Test Underlying Assumptions

Goal The goal of this analysis is threefold:
  1. Determine if the univariate model:

      Y(i) = C + E(i)

    is appropriate and valid.

  2. Determine if the typical underlying assumptions for an "in control" measurement process are valid. These assumptions are:
    1. random drawings;
    2. from a fixed distribution;
    3. with the distribution having a fixed location; and
    4. the distribution having a fixed scale.
  3. Determine if the confidence interval

      YBAR +/- 2*s/SQRT(N)

    is appropriate and valid, with s denoting the standard deviation of the original data.

4-Plot of Data Random Walk: 4-Plot
Interpretation The assumptions are addressed by the graphics shown above:
  1. The run sequence plot (upper left) indicates significant shifts in location over time.

  2. The lag plot (upper right) indicates significant non-randomness in the data.

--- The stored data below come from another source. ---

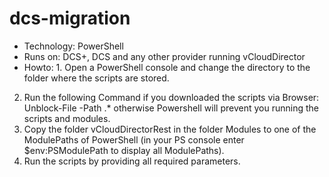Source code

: # dcs-migration
- Technology: PowerShell
- Runs on: DCS+, DCS and any other provider running vCloudDirector
- Howto: 1. Open a PowerShell console and change the directory to the folder where the scripts are stored. 
2. Run the following Command if you downloaded the scripts via Browser: Unblock-File -Path .\* otherwise Powershell will prevent you running the scripts and modules.
3. Copy the folder vCloudDirectorRest in the folder Modules to one of the ModulePaths of PowerShell (in your PS console enter $env:PSModulePath to display all ModulePaths).
4. Run the scripts by providing all required parameters.

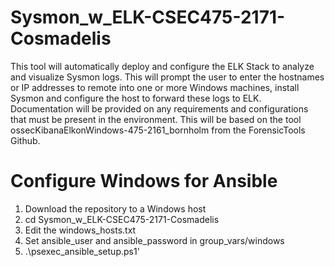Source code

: # Sysmon_w_ELK-CSEC475-2171-Cosmadelis


This tool will automatically deploy and configure the ELK Stack to analyze and visualize Sysmon logs.  This will prompt the user to enter the hostnames or IP addresses to remote into one or more Windows machines, install Sysmon and configure the host to forward these logs to ELK. Documentation will be provided on any requirements and configurations that must be present in the environment. This will be based on the tool ossecKibanaElkonWindows-475-2161_bornholm from the ForensicTools Github.


# Configure Windows for Ansible 
1) Download the repository to a Windows host
2) cd Sysmon_w_ELK-CSEC475-2171-Cosmadelis
3) Edit the windows_hosts.txt
4) Set ansible_user and ansible_password in group_vars/windows
5) .\psexec_ansible_setup.ps1'

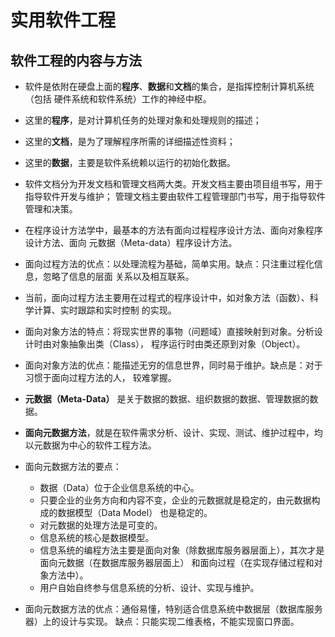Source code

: # 实用软件工程

## 软件工程的内容与方法

* 软件是依附在硬盘上面的**程序**、**数据**和**文档**的集合，是指挥控制计算机系统（包括
硬件系统和软件系统）工作的神经中枢。  

* 这里的**程序**，是对计算机任务的处理对象和处理规则的描述；  

* 这里的**文档**，是为了理解程序所需的详细描述性资料；  

* 这里的**数据**，主要是软件系统赖以运行的初始化数据。  

* 软件文档分为开发文档和管理文档两大类。开发文档主要由项目组书写，用于指导软件开发与维护；
管理文档主要由软件工程管理部门书写，用于指导软件管理和决策。  

* 在程序设计方法学中，最基本的方法有面向过程程序设计方法、面向对象程序设计方法、面向
元数据（Meta-data）程序设计方法。  

* 面向过程方法的优点：以处理流程为基础，简单实用。缺点：只注重过程化信息，忽略了信息的层面
关系以及相互联系。  

* 当前，面向过程方法主要用在过程式的程序设计中，如对象方法（函数）、科学计算、实时跟踪和实时控制
的实现。  

* 面向对象方法的特点：将现实世界的事物（问题域）直接映射到对象。分析设计时由对象抽象出类（Class），
程序运行时由类还原到对象（Object）。  

* 面向对象方法的优点：能描述无穷的信息世界，同时易于维护。缺点是：对于习惯于面向过程方法的人，
较难掌握。  

* **元数据（Meta-Data）** 是关于数据的数据、组织数据的数据、管理数据的数据。  

* **面向元数据方法**，就是在软件需求分析、设计、实现、测试、维护过程中，均以元数据为中心的软件工程方法。  
* 面向元数据方法的要点：  
  * 数据（Data）位于企业信息系统的中心。  
  * 只要企业的业务方向和内容不变，企业的元数据就是稳定的，由元数据构成的数据模型（Data Model）
也是稳定的。  
  * 对元数据的处理方法是可变的。  
  * 信息系统的核心是数据模型。  
  * 信息系统的编程方法主要是面向对象（除数据库服务器层面上），其次才是面向元数据（在数据库服务器层面上）
和面向过程（在实现存储过程和对象方法中）。  
  * 用户自始自终参与信息系统的分析、设计、实现与维护。  

* 面向元数据方法的优点：通俗易懂，特别适合信息系统中数据层（数据库服务器）上的设计与实现。
缺点：只能实现二维表格，不能实现窗口界面。  




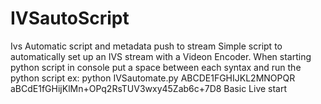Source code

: # IVSautoScript
Ivs Automatic script and metadata push to stream
Simple script to automatically set up an IVS stream with a Videon Encoder.
When starting python script in console put a space between each syntax and run the python script
ex: python IVSautomate.py ABCDE1FGHIJKL2MNOPQR aBCdE1fGHijKlMn+OPq2RsTUV3wxy45Zab6c+7D8 Basic Live start
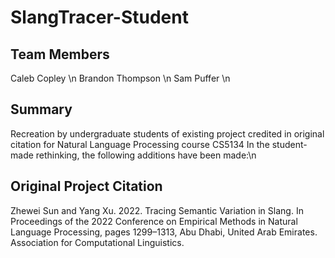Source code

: # SlangTracer-Student

## Team Members
Caleb Copley \n
Brandon Thompson \n
Sam Puffer \n

## Summary
Recreation by undergraduate students of existing project credited in original citation for Natural Language Processing course CS5134
In the student-made rethinking, the following additions have been made:\n

## Original Project Citation
Zhewei Sun and Yang Xu. 2022. Tracing Semantic Variation in Slang. In Proceedings of the 2022 Conference on Empirical Methods in Natural Language Processing, pages 1299–1313, Abu Dhabi, United Arab Emirates. Association for Computational Linguistics.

  3. When the assumptions of randomness and constant location and scale are not satisfied, the distributional assumptions are not meaningful. Therefore we do not attempt to make any interpretation of the histogram (lower left) or the normal probability plot (lower right).
From the above plots, we conclude that the underlying assumptions are seriously violated. Therefore the Yi = C + Ei model is not valid.

When the randomness assumption is seriously violated, a time series model may be appropriate. The lag plot often suggests a reasonable model. For example, in this case the strongly linear appearance of the lag plot suggests a model fitting Yi versus Yi-1 might be appropriate. When the data are non-random, it is helpful to supplement the lag plot with an autocorrelation plot and a spectral plot. Although in this case the lag plot is enough to suggest an appropriate model, we provide the autocorrelation and spectral plots for comparison.

Autocorrelation Plot When the lag plot indicates significant non-randomness, it can be helpful to follow up with a an autocorrelation plot.

autocorrelation plot

This autocorrelation plot shows significant autocorrelation at lags 1 through 100 in a linearly decreasing fashion.

Spectral Plot Another useful plot for non-random data is the spectral plot.

spectral plot

This spectral plot shows a single dominant low frequency peak.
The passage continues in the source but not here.